Predictably Irrational – Dan Ariely (2008)

Predictably Irrational is a book by Dan Ariely, a professor of behavioral economics at MIT, and it’s subtitled ‘The Hidden Forces That Shape Our Decisions’.  Ariely takes issue with the standard economics assumption of the fully rational man, and shows through various experiments a few of the many ways in which we make systematically irrational decisions.  Some topics I’ve heard about before, such as the effect of anchoring (the notion that thinking of a random number, such as a value between 1 and 100, can then influence how much you might be willing to pay for an item), but there’s plenty of new findings here that really make you think about your own habits.

I’ll let Dan himself tell you the bottom line, from page 239:
Standard economics assumes that we are rational – that we know all the pertinent information about our decisions, that we can calculate the value of the different options we face, and that we are cognitively unhindered in weighing the ramifications of each potential choice.

The result is that we are presumed to be making logical and sensible decisions. And even if we make a wrong decision from time to time, the standard economics perspective suggests that we will quickly learn from our mistakes either on our own or with the help of ‘market forces.’ On the basis of these assumptions, economists draw far-reaching conclusions about everything from shopping trends to law to public policy.

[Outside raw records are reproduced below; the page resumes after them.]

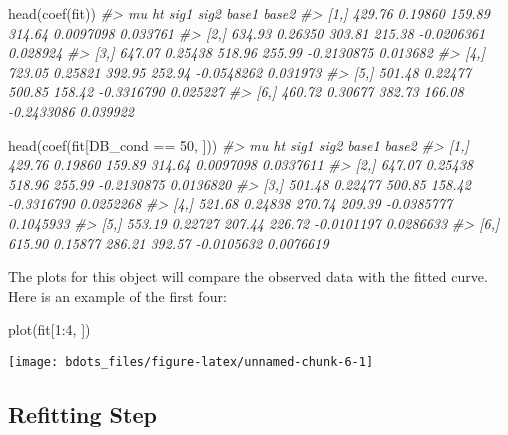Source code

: \documentclass[
]{article}
\newenvironment{Shaded}{\begin{snugshade}}{\end{snugshade}}
\newcommand{\CommentTok}[1]{\textcolor[rgb]{0.56,0.35,0.01}{\textit{#1}}}
\newcommand{\DecValTok}[1]{\textcolor[rgb]{0.00,0.00,0.81}{#1}}
\newcommand{\FunctionTok}[1]{\textcolor[rgb]{0.00,0.00,0.00}{#1}}
\newcommand{\NormalTok}[1]{#1}
\newcommand{\SpecialCharTok}[1]{\textcolor[rgb]{0.00,0.00,0.00}{#1}}
\begin{document}
\begin{Shaded}
\begin{Highlighting}[]
\FunctionTok{head}\NormalTok{(}\FunctionTok{coef}\NormalTok{(fit))}
\CommentTok{\#\textgreater{}          mu      ht   sig1   sig2      base1    base2}
\CommentTok{\#\textgreater{} [1,] 429.76 0.19860 159.89 314.64  0.0097098 0.033761}
\CommentTok{\#\textgreater{} [2,] 634.93 0.26350 303.81 215.38 {-}0.0206361 0.028924}
\CommentTok{\#\textgreater{} [3,] 647.07 0.25438 518.96 255.99 {-}0.2130875 0.013682}
\CommentTok{\#\textgreater{} [4,] 723.05 0.25821 392.95 252.94 {-}0.0548262 0.031973}
\CommentTok{\#\textgreater{} [5,] 501.48 0.22477 500.85 158.42 {-}0.3316790 0.025227}
\CommentTok{\#\textgreater{} [6,] 460.72 0.30677 382.73 166.08 {-}0.2433086 0.039922}

\FunctionTok{head}\NormalTok{(}\FunctionTok{coef}\NormalTok{(fit[DB\_cond }\SpecialCharTok{==} \DecValTok{50}\NormalTok{, ]))}
\CommentTok{\#\textgreater{}          mu      ht   sig1   sig2      base1     base2}
\CommentTok{\#\textgreater{} [1,] 429.76 0.19860 159.89 314.64  0.0097098 0.0337611}
\CommentTok{\#\textgreater{} [2,] 647.07 0.25438 518.96 255.99 {-}0.2130875 0.0136820}
\CommentTok{\#\textgreater{} [3,] 501.48 0.22477 500.85 158.42 {-}0.3316790 0.0252268}
\CommentTok{\#\textgreater{} [4,] 521.68 0.24838 270.74 209.39 {-}0.0385777 0.1045933}
\CommentTok{\#\textgreater{} [5,] 553.19 0.22727 207.44 226.72 {-}0.0101197 0.0286633}
\CommentTok{\#\textgreater{} [6,] 615.90 0.15877 286.21 392.57 {-}0.0105632 0.0076619}
\end{Highlighting}
\end{Shaded}

The plots for this object will compare the observed data with the fitted
curve. Here is an example of the first four:

\begin{Shaded}
\begin{Highlighting}[]
\FunctionTok{plot}\NormalTok{(fit[}\DecValTok{1}\SpecialCharTok{:}\DecValTok{4}\NormalTok{, ])}
\end{Highlighting}
\end{Shaded}

\begin{center}\texttt{[image: bdots\_files/figure-latex/unnamed-chunk-6-1]} \end{center}

\hypertarget{refitting-step}{%
\subsection{Refitting Step}\label{refitting-step}}
\end{document}

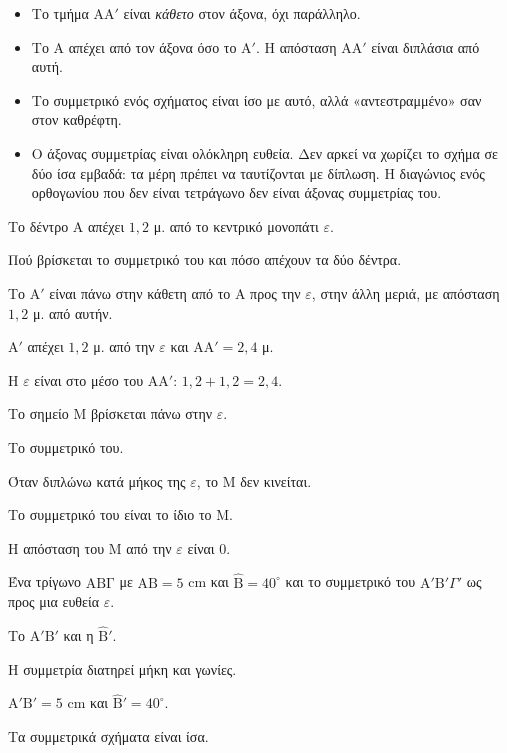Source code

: \begin{prosoxi}
\begin{itemize}[leftmargin=1.2em,itemsep=0.3ex,topsep=2pt]
\item Το τμήμα $\mathrm{ΑΑ}'$ είναι \emph{κάθετο} στον άξονα, όχι παράλληλο.
\item Το $\mathrm{Α}$ απέχει από τον άξονα όσο το $\mathrm{Α}'$. Η απόσταση $\mathrm{ΑΑ}'$ είναι διπλάσια από αυτή.
\item Το συμμετρικό ενός σχήματος είναι ίσο με αυτό, αλλά «αντεστραμμένο» σαν στον καθρέφτη.
\item Ο άξονας συμμετρίας είναι ολόκληρη ευθεία. Δεν αρκεί να χωρίζει το σχήμα σε δύο ίσα εμβαδά: τα μέρη πρέπει να ταυτίζονται με δίπλωση. Η διαγώνιος ενός ορθογωνίου που δεν είναι τετράγωνο δεν είναι άξονας συμμετρίας του.
\end{itemize}
\end{prosoxi}


\tixero Το δέντρο $\mathrm{Α}$ απέχει $1{,}2$ μ. από το κεντρικό μονοπάτι $\varepsilon$.\par
\tithelo Πού βρίσκεται το συμμετρικό του και πόσο απέχουν τα δύο δέντρα.\par
\possindeo Το $\mathrm{Α}'$ είναι πάνω στην κάθετη από το $\mathrm{Α}$ προς την $\varepsilon$, στην άλλη μεριά, με απόσταση $1{,}2$ μ. από αυτήν.\par
\apantisi $\mathrm{Α}'$ απέχει $1{,}2$ μ. από την $\varepsilon$ και $\mathrm{ΑΑ}'=2{,}4$ μ.\par
\elegxos Η $\varepsilon$ είναι στο μέσο του $\mathrm{ΑΑ}'$: $1{,}2+1{,}2=2{,}4$.

\tixero Το σημείο $\mathrm{Μ}$ βρίσκεται πάνω στην $\varepsilon$.\par
\tithelo Το συμμετρικό του.\par
\possindeo Όταν διπλώνω κατά μήκος της $\varepsilon$, το $\mathrm{Μ}$ δεν κινείται.\par
\apantisi Το συμμετρικό του είναι το ίδιο το $\mathrm{Μ}$.\par
\elegxos Η απόσταση του $\mathrm{Μ}$ από την $\varepsilon$ είναι $0$.

\tixero Ένα τρίγωνο $\mathrm{ΑΒΓ}$ με $\mathrm{ΑΒ}=5$ cm και $\hat{\mathrm{Β}}=40^\circ$ και το συμμετρικό του $\mathrm{Α}'\mathrm{Β}'\Gamma'$ ως προς μια ευθεία $\varepsilon$.\par
\tithelo Το $\mathrm{Α}'\mathrm{Β}'$ και η $\hat{\mathrm{Β}}'$.\par
\possindeo Η συμμετρία διατηρεί μήκη και γωνίες.\par
\apantisi $\mathrm{Α}'\mathrm{Β}'=5$ cm και $\hat{\mathrm{Β}}'=40^\circ$.\par
\elegxos Τα συμμετρικά σχήματα είναι ίσα.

But, as the results presented in this book (and others) show, we are all far less rational in our decision making than standard economic theory assumes. Our irrational  behaviors are neither random nor senseless – they are systematic and predictable. We all make the same types of mistakes over and over, because of the basic wiring of our brains. So wouldn’t it make sense to modify standard economics and move away from naive psychology, which often fails the tests of reason, introspection, and – most important – empirical scrutiny?
Recommended, an easy yet thought-provoking book.